# Probability observed value not in range for prediction

Tags:
1. Apr 21, 2017

### Math33

1. The problem statement, all variables and given/known data
Hello all, I created a predictive model from a data set of observed values and am looking for probabilities for accuracy. Data set A (observed) and data set B (predictive model) have a correlation of 84 % using linear regression. Data set A and B are both normally distributed, also for every predicted B value there is an assigned A value for prediction mapping. Ex: B model produces a score for a data point of 420 and the closest A score to that is 410. Now, let's say in the future this data point is able to be observed (let's call this F.) What is the probability that F is in between 410 and 420.

2. Relevant equations
P(410<F<420). A and B are two separate normal distributions with two different means and standard deviations.

3. The attempt at a solution
I found the probability of A for 410 in the first normal distribution (let's say P(A)=0.56) then I found the probability of B for 420 in the second normal distribution (let's say P(B)=0.67) I then subsracted P(B)- P(A) to get 0.11. Then I substrated 1-0.11 to get 0.89. So the probability that F is going to be in the range of 410 to 420 is 89%. I am not sure if I'm doing this right . Thanks in advance.

2. Apr 21, 2017

### andrewkirk

To comment usefully on this we'd need more information.
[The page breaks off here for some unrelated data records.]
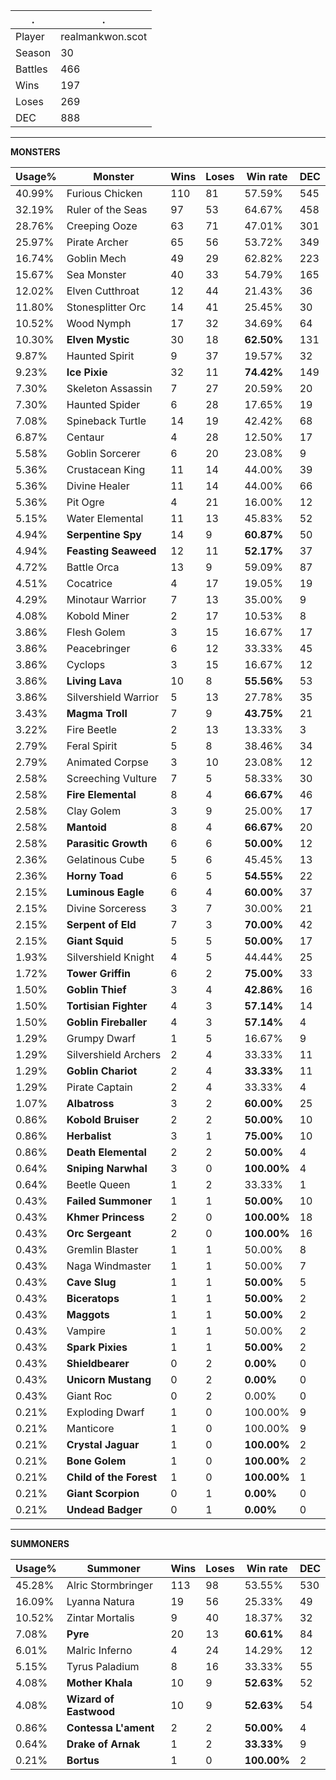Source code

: .|.
|-|-
Player|realmankwon.scot
Season|30
Battles|466
Wins|197
Loses|269
DEC|888

---
**MONSTERS**

Usage%|Monster|Wins|Loses|Win rate|DEC|
-|-|-|-|-|-|
40.99%|Furious Chicken|110|81|57.59%|545|
32.19%|Ruler of the Seas|97|53|64.67%|458|
28.76%|Creeping Ooze|63|71|47.01%|301|
25.97%|Pirate Archer|65|56|53.72%|349|
16.74%|Goblin Mech|49|29|62.82%|223|
15.67%|Sea Monster|40|33|54.79%|165|
12.02%|Elven Cutthroat|12|44|21.43%|36|
11.80%|Stonesplitter Orc|14|41|25.45%|30|
10.52%|Wood Nymph|17|32|34.69%|64|
10.30%|**Elven Mystic**|30|18|**62.50%**|131|
9.87%|Haunted Spirit|9|37|19.57%|32|
9.23%|**Ice Pixie**|32|11|**74.42%**|149|
7.30%|Skeleton Assassin|7|27|20.59%|20|
7.30%|Haunted Spider|6|28|17.65%|19|
7.08%|Spineback Turtle|14|19|42.42%|68|
6.87%|Centaur|4|28|12.50%|17|
5.58%|Goblin Sorcerer|6|20|23.08%|9|
5.36%|Crustacean King|11|14|44.00%|39|
5.36%|Divine Healer|11|14|44.00%|66|
5.36%|Pit Ogre|4|21|16.00%|12|
5.15%|Water Elemental|11|13|45.83%|52|
4.94%|**Serpentine Spy**|14|9|**60.87%**|50|
4.94%|**Feasting Seaweed**|12|11|**52.17%**|37|
4.72%|Battle Orca|13|9|59.09%|87|
4.51%|Cocatrice|4|17|19.05%|19|
4.29%|Minotaur Warrior|7|13|35.00%|9|
4.08%|Kobold Miner|2|17|10.53%|8|
3.86%|Flesh Golem|3|15|16.67%|17|
3.86%|Peacebringer|6|12|33.33%|45|
3.86%|Cyclops|3|15|16.67%|12|
3.86%|**Living Lava**|10|8|**55.56%**|53|
3.86%|Silvershield Warrior|5|13|27.78%|35|
3.43%|**Magma Troll**|7|9|**43.75%**|21|
3.22%|Fire Beetle|2|13|13.33%|3|
2.79%|Feral Spirit|5|8|38.46%|34|
2.79%|Animated Corpse|3|10|23.08%|12|
2.58%|Screeching Vulture|7|5|58.33%|30|
2.58%|**Fire Elemental**|8|4|**66.67%**|46|
2.58%|Clay Golem|3|9|25.00%|17|
2.58%|**Mantoid**|8|4|**66.67%**|20|
2.58%|**Parasitic Growth**|6|6|**50.00%**|12|
2.36%|Gelatinous Cube|5|6|45.45%|13|
2.36%|**Horny Toad**|6|5|**54.55%**|22|
2.15%|**Luminous Eagle**|6|4|**60.00%**|37|
2.15%|Divine Sorceress|3|7|30.00%|21|
2.15%|**Serpent of Eld**|7|3|**70.00%**|42|
2.15%|**Giant Squid**|5|5|**50.00%**|17|
1.93%|Silvershield Knight|4|5|44.44%|25|
1.72%|**Tower Griffin**|6|2|**75.00%**|33|
1.50%|**Goblin Thief**|3|4|**42.86%**|16|
1.50%|**Tortisian Fighter**|4|3|**57.14%**|14|
1.50%|**Goblin Fireballer**|4|3|**57.14%**|4|
1.29%|Grumpy Dwarf|1|5|16.67%|9|
1.29%|Silvershield Archers|2|4|33.33%|11|
1.29%|**Goblin Chariot**|2|4|**33.33%**|11|
1.29%|Pirate Captain|2|4|33.33%|4|
1.07%|**Albatross**|3|2|**60.00%**|25|
0.86%|**Kobold Bruiser**|2|2|**50.00%**|10|
0.86%|**Herbalist**|3|1|**75.00%**|10|
0.86%|**Death Elemental**|2|2|**50.00%**|4|
0.64%|**Sniping Narwhal**|3|0|**100.00%**|4|
0.64%|Beetle Queen|1|2|33.33%|1|
0.43%|**Failed Summoner**|1|1|**50.00%**|10|
0.43%|**Khmer Princess**|2|0|**100.00%**|18|
0.43%|**Orc Sergeant**|2|0|**100.00%**|16|
0.43%|Gremlin Blaster|1|1|50.00%|8|
0.43%|Naga Windmaster|1|1|50.00%|7|
0.43%|**Cave Slug**|1|1|**50.00%**|5|
0.43%|**Biceratops**|1|1|**50.00%**|2|
0.43%|**Maggots**|1|1|**50.00%**|2|
0.43%|Vampire|1|1|50.00%|2|
0.43%|**Spark Pixies**|1|1|**50.00%**|2|
0.43%|**Shieldbearer**|0|2|**0.00%**|0|
0.43%|**Unicorn Mustang**|0|2|**0.00%**|0|
0.43%|Giant Roc|0|2|0.00%|0|
0.21%|Exploding Dwarf|1|0|100.00%|9|
0.21%|Manticore|1|0|100.00%|9|
0.21%|**Crystal Jaguar**|1|0|**100.00%**|2|
0.21%|**Bone Golem**|1|0|**100.00%**|2|
0.21%|**Child of the Forest**|1|0|**100.00%**|1|
0.21%|**Giant Scorpion**|0|1|**0.00%**|0|
0.21%|**Undead Badger**|0|1|**0.00%**|0|

---
**SUMMONERS**

Usage%|Summoner|Wins|Loses|Win rate|DEC|
-|-|-|-|-|-|
45.28%|Alric Stormbringer|113|98|53.55%|530|
16.09%|Lyanna Natura|19|56|25.33%|49|
10.52%|Zintar Mortalis|9|40|18.37%|32|
7.08%|**Pyre**|20|13|**60.61%**|84|
6.01%|Malric Inferno|4|24|14.29%|12|
5.15%|Tyrus Paladium|8|16|33.33%|55|
4.08%|**Mother Khala**|10|9|**52.63%**|52|
4.08%|**Wizard of Eastwood**|10|9|**52.63%**|54|
0.86%|**Contessa L'ament**|2|2|**50.00%**|4|
0.64%|**Drake of Arnak**|1|2|**33.33%**|9|
0.21%|**Bortus**|1|0|**100.00%**|2|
A predictive model usually takes the form of an equation with an error term, like
$$X_{B,i}=X_{A,i}+\varepsilon_i$$
where $X_{A,i}$ and $X_{B,i}$ are the $i$th $A$ and $B$ values respectively and $\varepsilon_i$ is a random variable called the 'error term', usually independent between different values of $i$. $\varepsilon_i$ has a known distribution - usually, but not always, normal - which is usually the same for all $i$.

What is the equation for your model?

3. Apr 21, 2017

### Math33

Hi Andrew, thank you for the response. I actually just got back from work so I don't have the equation in front of me but it is a 5th order polynomial, non-linear model. I fitted the model using excel trendline and actually found a correlation of 92%. Yes, I already did plot the error term (residuals) for each predicted value and a very good random pattern was shown for N=40 data points with virtually no correlation.

What my model is attempting to do is trying to find the relationship between the adaptation of a specific hazardous substance law that is present throughout the globe, and the GDP of any given country. A little background is that I created a metric system that assigns a Risk score based on how much of this hazardous substance law a country adopts. I did this with many existing countries that have this law already and generated a Risk score for each of them. My 92 % correlation is between GDP and Risk score of existing countries that have the law. What I want to try to do is to predict what the hazardous substance law is going to be for a country that might adopt it in the future. So let's say a country F that doesn't have this law has a Risk score of 284 given from the model. Then the closest score country that already has the law has a Risk score of 270. Both predicted and actual data sets are normally distributed. So I am trying to find out once country F adopts the law, what is the probability the final Risk score will be between 270 and 284. Thank you for your time.